Fibroblast-like synoviocytes (FLS) are joint-lining cells that promote rheumatoid arthritis (RA) pathology. Current disease-modifying antirheumatic agents (DMARDs) operate through systemic immunosuppression. FLS-targeted approaches could potentially be combined with DMARDs to improve control of RA without increasing immunosuppression. Here, we assessed the potential of immunoglobulin-like domains 1 and 2 (Ig1&2), a decoy protein that activates the receptor tyrosine phosphatase sigma (PTPRS) on FLS, for RA therapy. We report that PTPRS expression is enriched in synovial lining RA FLS and that Ig1&2 reduces migration of RA but not osteoarthritis FLS. Administration of an Fc-fusion Ig1&2 attenuated arthritis in mice without affecting innate or adaptive immunity. Furthermore, PTPRS was down-regulated in FLS by tumor necrosis factor (TNF) via a phosphatidylinositol 3-kinase–mediated pathway, and TNF inhibition enhanced PTPRS expression in arthritic joints. Combination of ineffective doses of TNF inhibitor and Fc-Ig1&2 reversed arthritis in mice, providing an example of synergy between FLS-targeted and immunosuppressive DMARD therapies.

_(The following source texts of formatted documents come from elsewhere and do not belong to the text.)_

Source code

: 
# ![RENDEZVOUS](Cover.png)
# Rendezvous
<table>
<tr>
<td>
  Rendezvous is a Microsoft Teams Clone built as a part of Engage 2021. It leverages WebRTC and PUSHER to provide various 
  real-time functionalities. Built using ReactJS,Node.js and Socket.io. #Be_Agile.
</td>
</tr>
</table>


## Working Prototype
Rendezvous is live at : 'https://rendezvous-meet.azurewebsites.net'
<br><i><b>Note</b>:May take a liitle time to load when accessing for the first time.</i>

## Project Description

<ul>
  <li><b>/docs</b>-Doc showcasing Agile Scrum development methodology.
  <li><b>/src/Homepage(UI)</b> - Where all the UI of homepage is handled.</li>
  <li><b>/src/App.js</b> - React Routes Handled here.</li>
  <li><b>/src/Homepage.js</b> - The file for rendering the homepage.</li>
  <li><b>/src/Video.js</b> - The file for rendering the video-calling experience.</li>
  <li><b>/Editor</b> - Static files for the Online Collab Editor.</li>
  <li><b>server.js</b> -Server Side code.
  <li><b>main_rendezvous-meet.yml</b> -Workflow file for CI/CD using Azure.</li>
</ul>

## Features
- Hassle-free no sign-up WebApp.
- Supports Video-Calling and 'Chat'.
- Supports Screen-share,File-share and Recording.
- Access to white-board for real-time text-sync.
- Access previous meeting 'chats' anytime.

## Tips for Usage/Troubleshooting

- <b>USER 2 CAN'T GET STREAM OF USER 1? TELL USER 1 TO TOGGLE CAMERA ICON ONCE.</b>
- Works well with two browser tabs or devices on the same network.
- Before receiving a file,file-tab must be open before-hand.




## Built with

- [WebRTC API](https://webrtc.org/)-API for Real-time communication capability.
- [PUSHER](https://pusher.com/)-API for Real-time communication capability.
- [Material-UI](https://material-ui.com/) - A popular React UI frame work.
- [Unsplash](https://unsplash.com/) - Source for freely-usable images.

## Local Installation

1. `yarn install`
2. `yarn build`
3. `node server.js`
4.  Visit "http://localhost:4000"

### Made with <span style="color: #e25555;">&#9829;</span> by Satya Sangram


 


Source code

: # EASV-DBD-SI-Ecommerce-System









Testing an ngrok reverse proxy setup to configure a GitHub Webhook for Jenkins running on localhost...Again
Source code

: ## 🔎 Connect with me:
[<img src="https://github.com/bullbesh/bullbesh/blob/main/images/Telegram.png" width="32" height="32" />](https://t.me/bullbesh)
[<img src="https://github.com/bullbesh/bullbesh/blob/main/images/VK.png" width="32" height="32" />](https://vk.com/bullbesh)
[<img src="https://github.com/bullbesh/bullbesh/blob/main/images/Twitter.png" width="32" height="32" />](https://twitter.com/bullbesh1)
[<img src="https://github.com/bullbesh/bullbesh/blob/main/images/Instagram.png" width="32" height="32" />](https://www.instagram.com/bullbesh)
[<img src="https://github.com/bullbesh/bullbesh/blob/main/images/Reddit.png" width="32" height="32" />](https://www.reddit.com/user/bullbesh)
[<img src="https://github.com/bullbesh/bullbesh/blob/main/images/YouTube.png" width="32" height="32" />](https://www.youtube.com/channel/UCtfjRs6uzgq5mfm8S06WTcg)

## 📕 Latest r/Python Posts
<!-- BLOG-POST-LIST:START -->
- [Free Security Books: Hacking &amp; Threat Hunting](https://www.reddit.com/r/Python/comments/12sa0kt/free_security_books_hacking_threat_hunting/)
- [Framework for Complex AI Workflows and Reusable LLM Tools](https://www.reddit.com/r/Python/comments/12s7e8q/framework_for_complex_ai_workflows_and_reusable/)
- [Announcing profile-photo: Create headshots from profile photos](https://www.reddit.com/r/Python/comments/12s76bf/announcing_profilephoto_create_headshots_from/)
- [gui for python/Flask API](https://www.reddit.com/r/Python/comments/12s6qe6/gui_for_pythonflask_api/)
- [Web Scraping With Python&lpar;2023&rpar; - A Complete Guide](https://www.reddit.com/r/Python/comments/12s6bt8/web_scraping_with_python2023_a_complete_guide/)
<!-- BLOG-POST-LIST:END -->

成纤维细胞样滑膜细胞 (FLS) 是促进类风湿性关节炎 (RA) 病理学的关节内衬细胞。目前的缓解疾病的抗风湿药 (DMARDs) 通过全身免疫抑制发挥作用。FLS 靶向方法可能与 DMARDs 相结合，在不增加免疫抑制的情况下改善对 RA 的控制。在这里，我们评估了免疫球蛋白样结构域 1 和 2 (Ig1&2)（一种可激活 FLS 上的受体酪氨酸磷酸酶 sigma (PTPRS) 的诱饵蛋白）用于 RA 治疗的潜力。我们报告 PTPRS 表达在滑膜衬里 RA FLS 中富集，并且 Ig1&2 减少了 RA 的迁移，但不减少骨关节炎 FLS。在不影响先天性或适应性免疫的情况下，给予 Fc 融合 Ig1&2 可减轻小鼠关节炎。此外，PTPRS 在 FLS 中被肿瘤坏死因子 (TNF) 通过磷脂酰肌醇 3-激酶介导的途径下调，TNF 抑制增强了关节炎关节中 PTPRS 的表达。无效剂量的 TNF 抑制剂和 Fc-Ig1&2 的组合逆转了小鼠的关节炎，提供了 FLS 靶向和免疫抑制 DMARD 疗法之间协同作用的例子。